Savi Syth: Hey, good morning everyone. If I might just, there’s a lot improvement that you called out here on the cost side. Just operations, FX, fuel. Could you talk about how you’re feeling about EBITDA for the year and how it should progress from here? Because it seems like maybe seasonality might be a little bit different this year just given the movements in macro and operations?

Alex Malfitani: Sure. Hi Savi. Yes, so Q1 I think was worse than we expected, but it’s early enough. And also we saw significant improvement going forward. Right. So when you look at the forward curve for oil, when you see where the real is, and there has been already some recapture in the first quarter. Right. So namely, fuel alone, the fuel expense line alone, like we said, was over R$200 million of a bad guy. When you add effects, that’s another R$100 million and then the irregular operations, but everything is improving. Right? All of those items, fuel effects and irregular operations are also are all improving. And we are still getting benefits on the demand side. We’re seeing strong RASK even with high capacity growth. So when you combine all that, we’re going to work, and we think we have enough time to still deliver as high an EBITDA generation as we can, even with the impact in Q1.

Savi Syth: Understood, I appreciate that. And I wonder, maybe a question for Abhi. Could you elaborate a little bit what you’re seeing on the on the demand side, just between corporate and leisure? It doesn’t seem like, there’s been much of a hit with some of the macro headlines that we’ve had, but curious what you’re seeing?

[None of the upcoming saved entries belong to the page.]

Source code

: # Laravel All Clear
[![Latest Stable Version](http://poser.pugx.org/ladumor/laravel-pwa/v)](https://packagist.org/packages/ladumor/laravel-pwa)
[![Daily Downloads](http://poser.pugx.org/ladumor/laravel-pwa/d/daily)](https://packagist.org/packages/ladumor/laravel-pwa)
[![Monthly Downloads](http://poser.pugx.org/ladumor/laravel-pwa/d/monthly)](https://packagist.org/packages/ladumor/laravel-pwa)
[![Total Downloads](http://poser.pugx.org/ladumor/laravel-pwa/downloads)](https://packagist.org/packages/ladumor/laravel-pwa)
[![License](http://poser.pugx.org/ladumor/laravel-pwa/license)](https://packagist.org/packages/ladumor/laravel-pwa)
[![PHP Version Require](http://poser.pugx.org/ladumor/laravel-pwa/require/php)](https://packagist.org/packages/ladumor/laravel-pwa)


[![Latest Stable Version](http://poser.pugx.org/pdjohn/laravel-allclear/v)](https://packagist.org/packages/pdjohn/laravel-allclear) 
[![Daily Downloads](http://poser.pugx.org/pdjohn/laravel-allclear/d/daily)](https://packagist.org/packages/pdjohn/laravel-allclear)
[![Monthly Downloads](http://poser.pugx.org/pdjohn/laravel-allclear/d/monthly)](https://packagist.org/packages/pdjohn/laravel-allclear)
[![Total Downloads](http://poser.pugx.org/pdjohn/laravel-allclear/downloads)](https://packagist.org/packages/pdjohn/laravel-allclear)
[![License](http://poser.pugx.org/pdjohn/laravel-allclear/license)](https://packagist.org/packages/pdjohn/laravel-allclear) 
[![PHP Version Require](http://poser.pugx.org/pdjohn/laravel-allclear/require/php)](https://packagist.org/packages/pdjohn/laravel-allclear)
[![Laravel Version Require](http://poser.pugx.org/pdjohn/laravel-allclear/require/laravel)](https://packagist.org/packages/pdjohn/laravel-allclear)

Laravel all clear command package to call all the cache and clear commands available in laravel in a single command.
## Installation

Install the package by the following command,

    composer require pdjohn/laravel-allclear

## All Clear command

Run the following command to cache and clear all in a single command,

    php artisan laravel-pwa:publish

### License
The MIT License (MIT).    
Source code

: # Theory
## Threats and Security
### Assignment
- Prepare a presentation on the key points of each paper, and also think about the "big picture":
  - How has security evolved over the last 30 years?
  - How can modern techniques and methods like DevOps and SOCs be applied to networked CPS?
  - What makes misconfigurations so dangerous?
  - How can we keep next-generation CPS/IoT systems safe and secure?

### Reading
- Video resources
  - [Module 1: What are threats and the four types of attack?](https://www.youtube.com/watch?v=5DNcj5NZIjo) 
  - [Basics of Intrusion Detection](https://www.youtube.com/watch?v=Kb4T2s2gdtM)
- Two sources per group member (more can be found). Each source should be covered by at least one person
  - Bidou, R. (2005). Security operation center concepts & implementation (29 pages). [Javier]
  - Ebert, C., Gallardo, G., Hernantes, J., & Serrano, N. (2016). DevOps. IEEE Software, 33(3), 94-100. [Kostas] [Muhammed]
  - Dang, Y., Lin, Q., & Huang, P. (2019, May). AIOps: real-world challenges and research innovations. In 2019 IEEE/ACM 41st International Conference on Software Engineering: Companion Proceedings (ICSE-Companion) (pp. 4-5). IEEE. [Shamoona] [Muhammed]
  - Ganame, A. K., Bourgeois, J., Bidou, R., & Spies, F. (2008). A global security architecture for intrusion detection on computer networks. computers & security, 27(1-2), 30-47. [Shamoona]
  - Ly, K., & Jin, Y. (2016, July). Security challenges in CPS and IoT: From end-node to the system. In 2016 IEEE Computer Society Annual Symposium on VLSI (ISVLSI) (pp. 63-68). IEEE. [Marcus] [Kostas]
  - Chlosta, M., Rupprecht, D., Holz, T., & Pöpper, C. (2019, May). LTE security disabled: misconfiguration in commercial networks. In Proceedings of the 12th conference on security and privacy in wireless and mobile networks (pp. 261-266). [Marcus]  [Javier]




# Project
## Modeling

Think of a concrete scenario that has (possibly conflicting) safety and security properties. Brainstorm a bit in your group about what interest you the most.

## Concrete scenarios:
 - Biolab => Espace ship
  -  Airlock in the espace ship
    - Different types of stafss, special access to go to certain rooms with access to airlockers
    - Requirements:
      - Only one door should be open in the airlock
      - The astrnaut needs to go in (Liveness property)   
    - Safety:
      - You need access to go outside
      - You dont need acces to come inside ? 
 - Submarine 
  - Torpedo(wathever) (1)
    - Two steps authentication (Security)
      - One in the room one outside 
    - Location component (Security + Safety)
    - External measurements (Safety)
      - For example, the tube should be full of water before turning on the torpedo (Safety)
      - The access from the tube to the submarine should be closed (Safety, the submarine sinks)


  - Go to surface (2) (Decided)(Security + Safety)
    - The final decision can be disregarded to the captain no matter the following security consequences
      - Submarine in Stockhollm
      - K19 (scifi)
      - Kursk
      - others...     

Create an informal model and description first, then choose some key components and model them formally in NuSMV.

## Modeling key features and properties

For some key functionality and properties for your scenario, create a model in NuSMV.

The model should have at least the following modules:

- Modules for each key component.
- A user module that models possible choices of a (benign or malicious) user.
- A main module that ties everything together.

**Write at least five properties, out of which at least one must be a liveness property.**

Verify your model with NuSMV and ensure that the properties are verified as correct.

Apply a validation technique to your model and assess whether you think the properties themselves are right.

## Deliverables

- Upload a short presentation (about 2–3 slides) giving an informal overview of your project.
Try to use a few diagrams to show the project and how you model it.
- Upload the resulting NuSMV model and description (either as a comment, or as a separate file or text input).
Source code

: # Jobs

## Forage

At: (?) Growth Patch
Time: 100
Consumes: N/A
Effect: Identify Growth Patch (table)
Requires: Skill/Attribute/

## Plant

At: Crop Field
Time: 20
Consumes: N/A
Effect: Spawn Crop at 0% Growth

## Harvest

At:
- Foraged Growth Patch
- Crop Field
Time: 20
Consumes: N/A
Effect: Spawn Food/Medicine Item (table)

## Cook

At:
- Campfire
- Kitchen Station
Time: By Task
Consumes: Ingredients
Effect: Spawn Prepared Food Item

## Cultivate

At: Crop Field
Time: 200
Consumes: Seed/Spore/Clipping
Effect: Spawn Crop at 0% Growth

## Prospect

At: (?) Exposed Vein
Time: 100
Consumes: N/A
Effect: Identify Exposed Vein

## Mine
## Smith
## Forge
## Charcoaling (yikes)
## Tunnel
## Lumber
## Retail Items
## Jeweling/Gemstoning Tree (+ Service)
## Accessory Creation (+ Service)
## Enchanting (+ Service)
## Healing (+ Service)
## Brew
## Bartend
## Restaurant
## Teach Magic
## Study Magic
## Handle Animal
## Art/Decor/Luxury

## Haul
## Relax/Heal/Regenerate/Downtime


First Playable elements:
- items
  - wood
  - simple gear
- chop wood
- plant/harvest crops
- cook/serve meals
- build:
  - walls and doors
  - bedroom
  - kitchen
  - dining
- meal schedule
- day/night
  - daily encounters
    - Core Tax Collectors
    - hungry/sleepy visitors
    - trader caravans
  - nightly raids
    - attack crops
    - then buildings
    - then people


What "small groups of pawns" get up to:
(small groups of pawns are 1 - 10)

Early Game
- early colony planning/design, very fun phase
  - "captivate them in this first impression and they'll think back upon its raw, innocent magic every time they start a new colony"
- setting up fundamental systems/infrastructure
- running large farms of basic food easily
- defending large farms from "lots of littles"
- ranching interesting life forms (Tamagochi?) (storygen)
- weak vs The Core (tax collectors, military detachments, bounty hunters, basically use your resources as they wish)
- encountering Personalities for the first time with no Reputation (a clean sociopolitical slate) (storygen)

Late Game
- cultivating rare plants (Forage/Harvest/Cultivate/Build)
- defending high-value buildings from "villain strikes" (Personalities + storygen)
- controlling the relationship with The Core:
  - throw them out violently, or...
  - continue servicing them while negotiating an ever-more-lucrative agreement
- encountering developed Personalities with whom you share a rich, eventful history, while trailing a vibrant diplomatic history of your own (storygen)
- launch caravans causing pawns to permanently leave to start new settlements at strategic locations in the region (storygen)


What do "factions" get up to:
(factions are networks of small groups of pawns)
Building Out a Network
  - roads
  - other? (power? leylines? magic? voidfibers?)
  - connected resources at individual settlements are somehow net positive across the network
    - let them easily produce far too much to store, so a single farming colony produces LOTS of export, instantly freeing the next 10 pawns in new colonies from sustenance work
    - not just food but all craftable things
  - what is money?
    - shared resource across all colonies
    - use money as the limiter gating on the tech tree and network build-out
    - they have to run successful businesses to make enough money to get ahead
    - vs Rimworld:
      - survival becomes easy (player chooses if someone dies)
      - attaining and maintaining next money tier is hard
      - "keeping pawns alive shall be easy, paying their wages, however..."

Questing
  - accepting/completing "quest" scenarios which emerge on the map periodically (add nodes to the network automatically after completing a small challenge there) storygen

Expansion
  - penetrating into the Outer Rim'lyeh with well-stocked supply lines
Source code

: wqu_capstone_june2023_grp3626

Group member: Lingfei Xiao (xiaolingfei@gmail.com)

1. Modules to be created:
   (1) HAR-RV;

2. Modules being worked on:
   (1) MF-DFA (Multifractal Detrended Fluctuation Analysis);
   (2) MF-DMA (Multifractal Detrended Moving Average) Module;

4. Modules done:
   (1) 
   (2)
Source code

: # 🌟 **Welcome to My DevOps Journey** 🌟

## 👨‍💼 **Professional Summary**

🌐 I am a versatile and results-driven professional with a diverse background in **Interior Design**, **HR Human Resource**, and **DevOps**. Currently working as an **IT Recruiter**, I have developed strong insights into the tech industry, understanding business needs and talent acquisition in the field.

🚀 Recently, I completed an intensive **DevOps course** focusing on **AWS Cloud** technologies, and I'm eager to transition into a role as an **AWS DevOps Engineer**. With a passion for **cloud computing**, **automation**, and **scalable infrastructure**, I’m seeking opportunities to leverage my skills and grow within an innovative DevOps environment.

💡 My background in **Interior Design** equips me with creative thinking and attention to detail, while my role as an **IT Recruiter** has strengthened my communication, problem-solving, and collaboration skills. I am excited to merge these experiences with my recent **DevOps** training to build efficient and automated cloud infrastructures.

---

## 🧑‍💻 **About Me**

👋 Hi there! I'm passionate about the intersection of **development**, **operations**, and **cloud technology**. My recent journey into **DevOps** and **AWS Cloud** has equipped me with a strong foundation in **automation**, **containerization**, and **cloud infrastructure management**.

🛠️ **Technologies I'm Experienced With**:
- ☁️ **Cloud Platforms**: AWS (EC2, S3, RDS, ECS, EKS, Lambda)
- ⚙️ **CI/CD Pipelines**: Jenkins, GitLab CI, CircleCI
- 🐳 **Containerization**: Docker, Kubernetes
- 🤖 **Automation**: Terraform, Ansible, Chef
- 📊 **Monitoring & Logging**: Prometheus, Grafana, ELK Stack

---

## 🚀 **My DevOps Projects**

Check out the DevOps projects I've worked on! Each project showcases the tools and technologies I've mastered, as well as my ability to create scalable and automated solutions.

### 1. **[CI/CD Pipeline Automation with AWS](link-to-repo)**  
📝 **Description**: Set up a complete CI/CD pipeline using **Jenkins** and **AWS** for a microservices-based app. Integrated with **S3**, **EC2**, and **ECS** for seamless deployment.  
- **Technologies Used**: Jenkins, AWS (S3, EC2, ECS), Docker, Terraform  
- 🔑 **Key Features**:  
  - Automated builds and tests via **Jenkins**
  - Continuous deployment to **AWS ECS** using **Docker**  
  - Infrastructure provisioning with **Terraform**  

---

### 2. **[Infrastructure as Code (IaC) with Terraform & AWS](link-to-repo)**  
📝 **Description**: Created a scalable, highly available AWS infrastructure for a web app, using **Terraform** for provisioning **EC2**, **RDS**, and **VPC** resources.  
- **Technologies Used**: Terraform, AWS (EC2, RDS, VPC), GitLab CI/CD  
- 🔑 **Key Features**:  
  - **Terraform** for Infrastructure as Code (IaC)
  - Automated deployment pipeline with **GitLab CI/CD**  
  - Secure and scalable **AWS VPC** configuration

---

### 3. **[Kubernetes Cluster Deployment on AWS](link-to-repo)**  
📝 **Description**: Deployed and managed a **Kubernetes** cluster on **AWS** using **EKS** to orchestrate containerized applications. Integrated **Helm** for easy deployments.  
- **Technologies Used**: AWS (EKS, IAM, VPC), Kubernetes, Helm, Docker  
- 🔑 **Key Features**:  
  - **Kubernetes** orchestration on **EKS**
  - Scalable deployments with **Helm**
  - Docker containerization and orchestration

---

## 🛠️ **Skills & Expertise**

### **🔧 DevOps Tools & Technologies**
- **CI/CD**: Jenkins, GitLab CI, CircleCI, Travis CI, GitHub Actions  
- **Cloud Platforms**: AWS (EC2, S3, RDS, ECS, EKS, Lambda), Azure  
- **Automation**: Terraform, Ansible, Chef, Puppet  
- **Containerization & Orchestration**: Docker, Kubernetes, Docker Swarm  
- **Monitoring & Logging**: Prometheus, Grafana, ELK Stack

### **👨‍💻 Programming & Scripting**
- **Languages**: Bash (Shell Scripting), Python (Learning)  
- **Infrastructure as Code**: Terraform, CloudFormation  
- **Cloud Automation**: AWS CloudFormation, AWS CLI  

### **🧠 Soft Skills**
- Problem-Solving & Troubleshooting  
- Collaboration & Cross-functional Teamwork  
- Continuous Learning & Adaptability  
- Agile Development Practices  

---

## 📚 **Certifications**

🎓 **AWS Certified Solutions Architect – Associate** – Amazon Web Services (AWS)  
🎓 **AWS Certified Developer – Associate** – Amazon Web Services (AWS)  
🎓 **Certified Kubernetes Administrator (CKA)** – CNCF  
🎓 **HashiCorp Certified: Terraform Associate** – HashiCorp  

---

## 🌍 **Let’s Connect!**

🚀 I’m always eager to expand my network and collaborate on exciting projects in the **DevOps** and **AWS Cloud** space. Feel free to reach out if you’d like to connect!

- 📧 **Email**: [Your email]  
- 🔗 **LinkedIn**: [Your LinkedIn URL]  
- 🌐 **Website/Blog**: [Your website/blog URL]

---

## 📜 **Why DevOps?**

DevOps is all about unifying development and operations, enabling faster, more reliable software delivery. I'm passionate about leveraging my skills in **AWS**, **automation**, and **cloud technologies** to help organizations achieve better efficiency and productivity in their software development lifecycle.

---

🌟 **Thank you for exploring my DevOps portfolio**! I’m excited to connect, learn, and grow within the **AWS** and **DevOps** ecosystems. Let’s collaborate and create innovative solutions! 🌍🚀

Abhi Shah: Yes. Hey, Savi. Yes, you’re right, I mean, nothing compared to what you’re anecdotally hearing in the U.S. Right. Ex-Brazil point of sale demand has been strong. Even with the noise in the U.S. we didn’t see any oscillations in our U.S. business. Our international network is a high-end leisure network. I think we are more insulated in that sense. On the corporate side in Brazil, it’s been very, very steady. We haven’t seen, obviously we’ve grown and the revenue has grown with us and so we are maintaining that pace. We had, you can check the corporate travel agency shares. We had a 34% revenue share the last report. This is public data from corporate travel agencies. So the Brazil sort of local environment has been solid, has been very steady.

Brazil point of sale internationally has been good as well. And we’re actually seeing a growth year-over-year in Ex-Brazil point of sale, which is revenue that’s coming in euros and coming in dollars, both for international network as well as our domestic network. So, I think you’ll see unit revenues expansion in 2Q, which is good. So I think overall a pretty steady demand environment.

Savi Syth: Very helpful. Thank you.

John Rodgerson: Thanks, Savi.

Operator: Thank you. The next question comes from Andre Ferreira, sell side analyst, Bradesco. Andrea, we will open your audio so that you can ask your question, please proceed.

Andre Ferreira: Hi, good morning. Thank you for the space here. So, two questions from my side. The first, if you could comment on your thinking regarding the $200 million equity raised in terms of timeline and there are talks, foreign anchor investors. And my second question is, Alex, you mentioned that fuel was R$200 million high detractor affects another R$200. And from the other cost line, which had the R$330 million higher costs year-over-year. In the release you mentioned that it’s mainly from the performance issues. How much of the R$330 was the performance issues alone? And is there a chance that Azul will be compensated for it by the OEMs? That’s it. Thank you.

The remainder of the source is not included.